It is fortunate that the easy-going mother does not need to prepare the bountiful repasts her family demand. She and her husband select a home-site near fields where weeds abound and where grain is raised. The family gorge themselves upon seeds until they almost burst. Mr. Charles Nash says that “these birds are often so full of seeds that, if a bird is shot, the crop bursts open when it strikes the ground.”[83]

They are of enormous economic value. Their food is almost entirely vegetable, and consists largely of the seeds of weeds that a farmer must pay to have destroyed or work hard to eradicate. Doves frequent fields of wheat, corn, buckwheat, rye, oats, and barley, but the grain they destroy is only a third of their food, and consists largely of waste kernels, according to the reports of the Department of Agriculture.[84] They like many varieties of infinitesimal seeds that are eschewed by other birds; as many as 9200 seeds have been found in the stomach of one dove.

These birds have an unerring instinct for fresh water. With a peculiar, whistling sound, they fly at nightfall to a spring or pool for a cool drink before retiring. Hunters are said to have watched them and thus found springs for their needs.[85]

Doves eat quantities of gravel to aid in the digestion of their epicurean feasts. They are fond of dust-baths. They also indulge in queer, senseless-looking acrobatic performances, which appear like attempts at gymnastics.

THE BELTED KINGFISHER
Kingfisher Family—Alcedinidæ

Length: About 13 inches—a rather large, stocky bird.
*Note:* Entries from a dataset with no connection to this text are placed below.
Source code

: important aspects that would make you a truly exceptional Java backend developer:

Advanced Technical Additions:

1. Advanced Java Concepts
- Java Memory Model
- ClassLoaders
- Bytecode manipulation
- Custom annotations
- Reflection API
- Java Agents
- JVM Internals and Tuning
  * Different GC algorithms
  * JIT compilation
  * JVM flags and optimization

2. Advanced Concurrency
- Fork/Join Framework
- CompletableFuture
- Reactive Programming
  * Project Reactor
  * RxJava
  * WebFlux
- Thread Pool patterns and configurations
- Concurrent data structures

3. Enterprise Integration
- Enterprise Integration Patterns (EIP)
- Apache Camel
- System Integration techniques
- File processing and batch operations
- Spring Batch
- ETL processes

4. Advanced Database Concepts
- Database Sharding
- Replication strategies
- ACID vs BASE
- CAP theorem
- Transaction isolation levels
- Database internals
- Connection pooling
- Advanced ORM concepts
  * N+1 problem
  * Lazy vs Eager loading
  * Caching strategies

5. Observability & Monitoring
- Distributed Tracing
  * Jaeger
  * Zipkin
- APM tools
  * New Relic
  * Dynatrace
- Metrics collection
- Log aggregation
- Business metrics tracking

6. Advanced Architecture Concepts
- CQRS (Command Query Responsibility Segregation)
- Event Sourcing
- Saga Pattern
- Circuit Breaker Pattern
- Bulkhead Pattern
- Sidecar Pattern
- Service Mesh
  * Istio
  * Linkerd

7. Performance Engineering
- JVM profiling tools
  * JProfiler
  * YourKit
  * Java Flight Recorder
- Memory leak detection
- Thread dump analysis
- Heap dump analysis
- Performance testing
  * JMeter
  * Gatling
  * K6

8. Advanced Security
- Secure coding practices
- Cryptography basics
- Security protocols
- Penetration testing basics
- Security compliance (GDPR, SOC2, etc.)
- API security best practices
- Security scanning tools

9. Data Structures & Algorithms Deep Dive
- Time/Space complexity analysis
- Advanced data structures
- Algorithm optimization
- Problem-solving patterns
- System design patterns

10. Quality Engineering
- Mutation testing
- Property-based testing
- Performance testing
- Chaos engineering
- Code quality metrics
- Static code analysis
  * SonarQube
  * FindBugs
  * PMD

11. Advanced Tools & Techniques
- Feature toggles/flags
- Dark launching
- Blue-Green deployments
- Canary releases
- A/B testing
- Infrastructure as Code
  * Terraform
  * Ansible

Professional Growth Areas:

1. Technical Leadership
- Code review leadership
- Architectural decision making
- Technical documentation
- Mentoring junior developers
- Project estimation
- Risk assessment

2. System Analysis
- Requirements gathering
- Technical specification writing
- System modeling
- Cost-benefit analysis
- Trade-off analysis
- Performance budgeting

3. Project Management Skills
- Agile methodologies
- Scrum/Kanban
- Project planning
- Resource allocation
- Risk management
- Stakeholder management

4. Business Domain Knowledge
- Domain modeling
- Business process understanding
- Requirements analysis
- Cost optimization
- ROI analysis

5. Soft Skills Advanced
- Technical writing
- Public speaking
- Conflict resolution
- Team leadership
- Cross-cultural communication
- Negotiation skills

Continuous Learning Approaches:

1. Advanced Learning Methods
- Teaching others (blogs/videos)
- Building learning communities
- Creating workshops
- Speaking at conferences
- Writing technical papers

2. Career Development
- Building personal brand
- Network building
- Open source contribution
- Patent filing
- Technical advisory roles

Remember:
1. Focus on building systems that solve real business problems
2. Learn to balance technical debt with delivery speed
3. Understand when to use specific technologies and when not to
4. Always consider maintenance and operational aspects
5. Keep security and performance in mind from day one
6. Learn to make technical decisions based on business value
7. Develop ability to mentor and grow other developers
General Appearance: A large bluish-gray and white bird, with a very large crested head, a long bill, and a short tail.

Male: Bluish-gray above, becoming darker on the wings; a ragged-looking crest on an unusually large head; a white spot in front of each large dark eye; small flecks on the wings; tail bluish-gray, flecked and barred with white; throat white, a band of white extending nearly around the neck; a broad band of bluish-gray extending across the breast; under parts white, except the sides, which are bluish-gray; feet relatively small, but with long, strong nails.

Female: Similar to the male, except for a band of reddish-brown across the breast, extending to the sides, and forming a fourth belt; a white belt at the throat, then gray, white, and reddish-brown belts. Unlike most birds, the female kingfisher is more highly colored than the male.

Note: A long harsh rattle, similar to the sound made by two bones or smooth sticks in the hands of a boy, or to the noise of a policeman’s rattle.

Habitat:

“By a wooded stream or a clear cool pond,

Or the shores of a shining lake.”

Range: North America, and northern South America. Breeds from Alaska and northern Canada to the southern border of the United States; winters from British Columbia, central United States to the West Indies, Colombia, and Guiana, irregularly to Massachusetts, New Hampshire, and Ontario.

KINGFISHER

This self-appointed guardian of our streams and lakes is clad in a suit of gendarme blue. He wears a sharp two-edged sword in his cap, and carries a rattle in his throat.

He is a perfect example of “Watchful Waiting,” as he sits motionless on a bough overhanging a stream, with his fierce eyes fixed intently upon the waters beneath him. When an unwary fish swims by, this blue-coat plunges after it and spears it with deadly accuracy. If small, the fish is swallowed whole; if large, it is beaten to death against a tree, and devoured with difficulty. When fish are not obtainable, the kingfisher will eat frogs and crustaceans, and sometimes grasshoppers, crickets, and beetles. Fish, however, are his favorite food.[86]